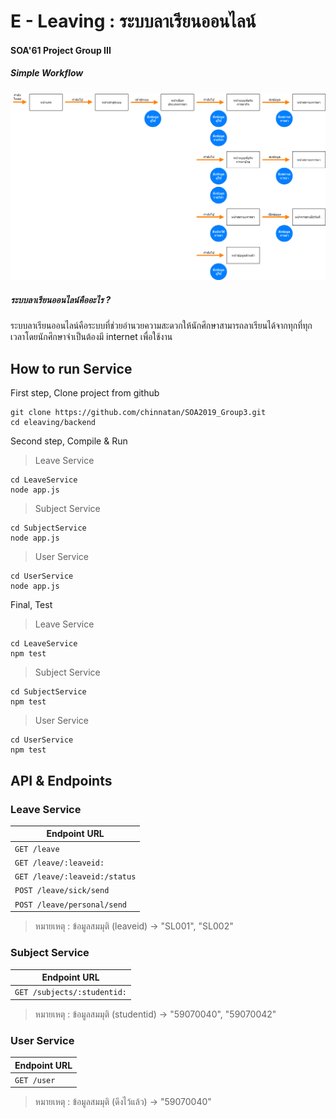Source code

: # E - Leaving : ระบบลาเรียนออนไลน์
#### SOA'61 Project Group III
##### Simple Workflow
![alt img](https://github.com/chinnatan/SOA2019_Group3/blob/master/markdown-here/workflow/Flow%20-%20%E0%B8%81%E0%B8%A3%E0%B8%B0%E0%B8%9A%E0%B8%A7%E0%B8%99%E0%B8%81%E0%B8%B2%E0%B8%A3%E0%B8%97%E0%B8%B3%E0%B8%87%E0%B8%B2%E0%B8%99%E0%B8%97%E0%B8%B1%E0%B9%89%E0%B8%87%E0%B8%AB%E0%B8%A1%E0%B8%94.png)
##### ระบบลาเรียนออนไลน์คืออะไร ?
ระบบลาเรียนออนไลน์คือระบบที่ช่วยอำนวยความสะดวกให้นักศึกษาสามารถลาเรียนได้จากทุกที่ทุกเวลาโดยนักศึกษาจำเป็นต้องมี internet เพื่อใช้งาน
## How to run Service
First step, Clone project from github
```
git clone https://github.com/chinnatan/SOA2019_Group3.git
cd eleaving/backend
```

Second step, Compile & Run
> Leave Service
```
cd LeaveService
node app.js
```
> Subject Service
```
cd SubjectService
node app.js
```
> User Service
```
cd UserService
node app.js
```

Final, Test
> Leave Service
```
cd LeaveService
npm test
```
> Subject Service
```
cd SubjectService
npm test
```
> User Service
```
cd UserService
npm test
```

## API & Endpoints
### Leave Service
| Endpoint URL |
|---|
|`GET /leave`|
|`GET /leave/:leaveid:`|
|`GET /leave/:leaveid:/status`|
|`POST /leave/sick/send`|
|`POST /leave/personal/send`|
> หมายเหตุ : ข้อมูลสมมุติ (leaveid) -> "SL001", "SL002"
### Subject Service
| Endpoint URL |
|---|
|`GET /subjects/:studentid:`|
> หมายเหตุ : ข้อมูลสมมุติ (studentid) -> "59070040", "59070042"
### User Service
| Endpoint URL |
|---|
|`GET /user`|
> หมายเหตุ : ข้อมูลสมมุติ (ดึงไว้แล้ว) -> "59070040"
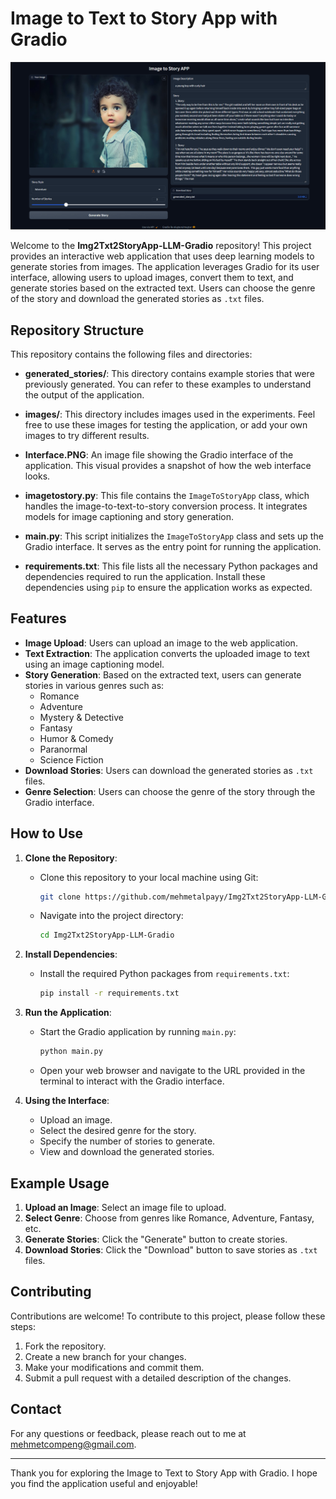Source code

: # Image to Text to Story App with Gradio

![Gradio Interface](Interface.PNG)

Welcome to the **Img2Txt2StoryApp-LLM-Gradio** repository! This project provides an interactive web application that uses deep learning models to generate stories from images. The application leverages Gradio for its user interface, allowing users to upload images, convert them to text, and generate stories based on the extracted text. Users can choose the genre of the story and download the generated stories as `.txt` files.

## Repository Structure

This repository contains the following files and directories:

- **generated_stories/**: This directory contains example stories that were previously generated. You can refer to these examples to understand the output of the application.

- **images/**: This directory includes images used in the experiments. Feel free to use these images for testing the application, or add your own images to try different results.

- **Interface.PNG**: An image file showing the Gradio interface of the application. This visual provides a snapshot of how the web interface looks.

- **imagetostory.py**: This file contains the `ImageToStoryApp` class, which handles the image-to-text-to-story conversion process. It integrates models for image captioning and story generation.

- **main.py**: This script initializes the `ImageToStoryApp` class and sets up the Gradio interface. It serves as the entry point for running the application.

- **requirements.txt**: This file lists all the necessary Python packages and dependencies required to run the application. Install these dependencies using `pip` to ensure the application works as expected.

## Features

- **Image Upload**: Users can upload an image to the web application.
- **Text Extraction**: The application converts the uploaded image to text using an image captioning model.
- **Story Generation**: Based on the extracted text, users can generate stories in various genres such as:
  - Romance
  - Adventure
  - Mystery & Detective
  - Fantasy
  - Humor & Comedy
  - Paranormal
  - Science Fiction
- **Download Stories**: Users can download the generated stories as `.txt` files.
- **Genre Selection**: Users can choose the genre of the story through the Gradio interface.

## How to Use

1. **Clone the Repository**:
   - Clone this repository to your local machine using Git:
     ```bash
     git clone https://github.com/mehmetalpayy/Img2Txt2StoryApp-LLM-Gradio.git
     ```
   - Navigate into the project directory:
     ```bash
     cd Img2Txt2StoryApp-LLM-Gradio
     ```

2. **Install Dependencies**:
   - Install the required Python packages from `requirements.txt`:
     ```bash
     pip install -r requirements.txt
     ```

3. **Run the Application**:
   - Start the Gradio application by running `main.py`:
     ```bash
     python main.py
     ```
   - Open your web browser and navigate to the URL provided in the terminal to interact with the Gradio interface.

4. **Using the Interface**:
   - Upload an image.
   - Select the desired genre for the story.
   - Specify the number of stories to generate.
   - View and download the generated stories.

## Example Usage

1. **Upload an Image**: Select an image file to upload.
2. **Select Genre**: Choose from genres like Romance, Adventure, Fantasy, etc.
3. **Generate Stories**: Click the "Generate" button to create stories.
4. **Download Stories**: Click the "Download" button to save stories as `.txt` files.

## Contributing

Contributions are welcome! To contribute to this project, please follow these steps:

1. Fork the repository.
2. Create a new branch for your changes.
3. Make your modifications and commit them.
4. Submit a pull request with a detailed description of the changes.

## Contact

For any questions or feedback, please reach out to me at [mehmetcompeng@gmail.com](mailto:mehmetcompeng@gmail.com).

---

Thank you for exploring the Image to Text to Story App with Gradio. I hope you find the application useful and enjoyable!
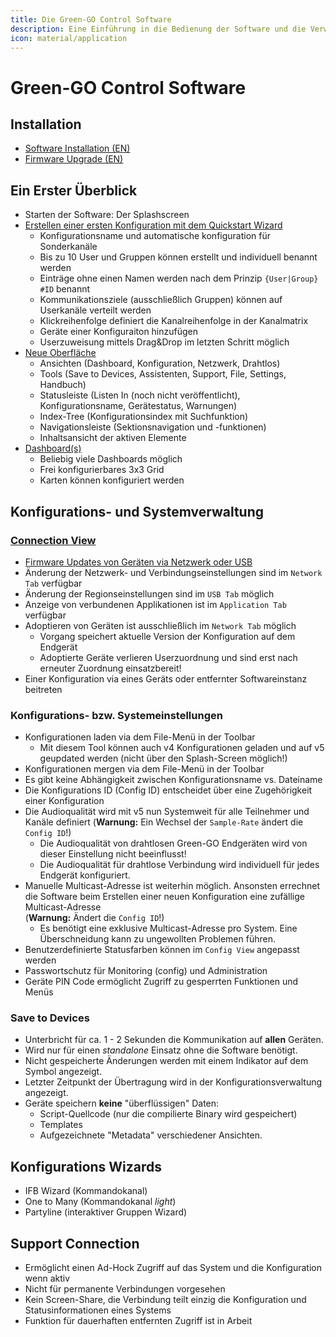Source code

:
 ```yaml
---
title: Die Green-GO Control Software
description: Eine Einführung in die Bedienung der Software und die Verwaltung einer Green-GO Systemkonfiguration
icon: material/application
---
```

# Green-GO Control Software

## Installation

- [Software Installation (EN)](https://manual.greengoconnect.com/en/getting-started/upgrade/#software-installation)
- [Firmware Upgrade (EN)](https://manual.greengoconnect.com/en/getting-started/upgrade/#upgrade-your-devices)

## Ein Erster Überblick

- Starten der Software: Der Splashscreen
- [Erstellen einer ersten Konfiguration mit dem Quickstart Wizard](https://manual.greengoconnect.com/en/getting-started/software/#create-a-configuration-using-the-wizard)
    - Konfigurationsname und automatische konfiguration für Sonderkanäle
    - Bis zu 10 User und Gruppen können erstellt und individuell benannt werden
    - Einträge ohne einen Namen werden nach dem Prinzip `{User|Group} #ID` benannt
    - Kommunikationsziele (ausschließlich Gruppen) können auf Userkanäle verteilt werden
    - Klickreihenfolge definiert die Kanalreihenfolge in der Kanalmatrix
    - Geräte einer Konfiguraiton hinzufügen
    - Userzuweisung mittels Drag&Drop im letzten Schritt möglich
- [Neue Oberfläche](https://manual.greengoconnect.com/en/software/interface/)
    - Ansichten (Dashboard, Konfiguration, Netzwerk, Drahtlos)
    - Tools (Save to Devices, Assistenten, Support, File, Settings, Handbuch)
    - Statusleiste (Listen In (noch nicht veröffentlicht), Konfigurationsname, Gerätestatus, Warnungen)
    - Index-Tree (Konfigurationsindex mit Suchfunktion)
    - Navigationsleiste (Sektionsnavigation und -funktionen)
    - Inhaltsansicht der aktiven Elemente
- [Dashboard(s)](https://manual.greengoconnect.com/en/software/views/dashboard/)
    - Beliebig viele Dashboards möglich
    - Frei konfigurierbares 3x3 Grid
    - Karten können konfiguriert werden

## Konfigurations- und Systemverwaltung

### [Connection View](https://manual.greengoconnect.com/en/software/views/connection/)

- [Firmware Updates von Geräten via Netzwerk oder USB](https://manual.greengoconnect.com/en/guides/firmware/)
- Änderung der Netzwerk- und Verbindungseinstellungen sind im `Network Tab` verfügbar
- Änderung der Regionseinstellungen sind im `USB Tab` möglich
- Anzeige von verbundenen Applikationen ist im `Application Tab` verfügbar
- Adoptieren von Geräten ist ausschließlich im `Network Tab` möglich
    - Vorgang speichert aktuelle Version der Konfiguration auf dem Endgerät
    - Adoptierte Geräte verlieren Userzuordnung und sind erst nach erneuter Zuordnung einsatzbereit!
- Einer Konfiguration via eines Geräts oder entfernter Softwareinstanz beitreten

### Konfigurations- bzw. Systemeinstellungen

- Konfigurationen laden via dem File-Menü in der Toolbar
    - Mit diesem Tool können auch v4 Konfigurationen geladen und auf v5 geupdated werden (nicht über den Splash-Screen möglich!)
- Konfigurationen mergen via dem File-Menü in der Toolbar
- Es gibt keine Abhängigkeit zwischen Konfigurationsname vs. Dateiname
- Die Konfigurations ID (Config ID) entscheidet über eine Zugehörigkeit einer Konfiguration
- Die Audioqualität wird mit v5 nun Systemweit für alle Teilnehmer und Kanäle definiert (**Warnung:** Ein Wechsel der `Sample-Rate` ändert die `Config ID`!)
    - Die Audioqualität von drahtlosen Green-GO Endgeräten wird von dieser Einstellung nicht beeinflusst!
    - Die Audioqualität für drahtlose Verbindung wird individuell für jedes Endgerät konfiguriert.
- Manuelle Multicast-Adresse ist weiterhin möglich. Ansonsten errechnet die Software beim Erstellen einer neuen Konfiguration eine zufällige Multicast-Adresse<br>(**Warnung:** Ändert die `Config ID`!)
  - Es benötigt eine exklusive Multicast-Adresse pro System. Eine Überschneidung kann zu ungewollten Problemen führen.
- Benutzerdefinierte Statusfarben können im `Config View` angepasst werden
- Passwortschutz für Monitoring (config) und Administration
- Geräte PIN Code ermöglicht Zugriff zu gesperrten Funktionen und Menüs

### Save to Devices

- Unterbricht für ca. 1 - 2 Sekunden die Kommunikation auf **allen** Geräten.
- Wird nur für einen _standalone_ Einsatz ohne die Software benötigt.
- Nicht gespeicherte Änderungen werden mit einem Indikator auf dem Symbol angezeigt.
- Letzter Zeitpunkt der Übertragung wird in der Konfigurationsverwaltung angezeigt.
- Geräte speichern **keine** "überflüssigen" Daten:
    - Script-Quellcode (nur die compilierte Binary wird gespeichert)
    - Templates
    - Aufgezeichnete "Metadata" verschiedener Ansichten.

## Konfigurations Wizards

- IFB Wizard (Kommandokanal)
- One to Many (Kommandokanal _light_)
- Partyline (interaktiver Gruppen Wizard)

## Support Connection

- Ermöglicht einen Ad-Hock Zugriff auf das System und die Konfiguration wenn aktiv
- Nicht für permanente Verbindungen vorgesehen
- Kein Screen-Share, die Verbindung teilt einzig die Konfiguration und Statusinformationen eines Systems
- Funktion für dauerhaften entfernten Zugriff ist in Arbeit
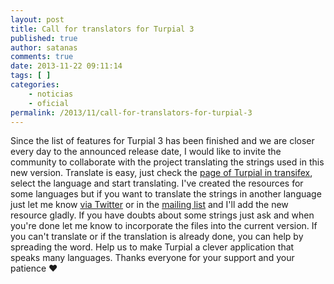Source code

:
 ```yaml
---
layout: post
title: Call for translators for Turpial 3
published: true
author: satanas
comments: true
date: 2013-11-22 09:11:14
tags: [ ]
categories:
    - noticias
    - oficial
permalink: /2013/11/call-for-translators-for-turpial-3
---
```



 Since the list of features for Turpial 3 has been finished and we are closer every day to the announced release date, I would like to invite the community to collaborate with the project translating the strings used in this new version. Translate is easy, just check the [page of Turpial in transifex][1], select the language and start translating. I've created the resources for some languages but if you want to translate the strings in another language just let me know [via Twitter][2] or in the [mailing list][3] and I'll add the new resource gladly. If you have doubts about some strings just ask and when you're done let me know to incorporate the files into the current version. If you can't translate or if the translation is already done, you can help by spreading the word. Help us to make Turpial a clever application that speaks many languages. Thanks everyone for your support and your patience ♥

 [1]: https://www.transifex.com/projects/p/turpial-1/
 [2]: https://twitter.com/satanas82
 [3]: https://groups.google.com/group/turpial-dev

-=-=-=-=-

Using the data above, repeat exactly the lines that begin at the line with "- Änderung der Regionseinstellungen" and end at the line with "- Konfigurationen laden", both ends included.

_SOLUTION TO THIS TASK_
- Änderung der Regionseinstellungen sind im `USB Tab` möglich
- Anzeige von verbundenen Applikationen ist im `Application Tab` verfügbar
- Adoptieren von Geräten ist ausschließlich im `Network Tab` möglich
    - Vorgang speichert aktuelle Version der Konfiguration auf dem Endgerät
    - Adoptierte Geräte verlieren Userzuordnung und sind erst nach erneuter Zuordnung einsatzbereit!
- Einer Konfiguration via eines Geräts oder entfernter Softwareinstanz beitreten

### Konfigurations- bzw. Systemeinstellungen

- Konfigurationen laden via dem File-Menü in der Toolbar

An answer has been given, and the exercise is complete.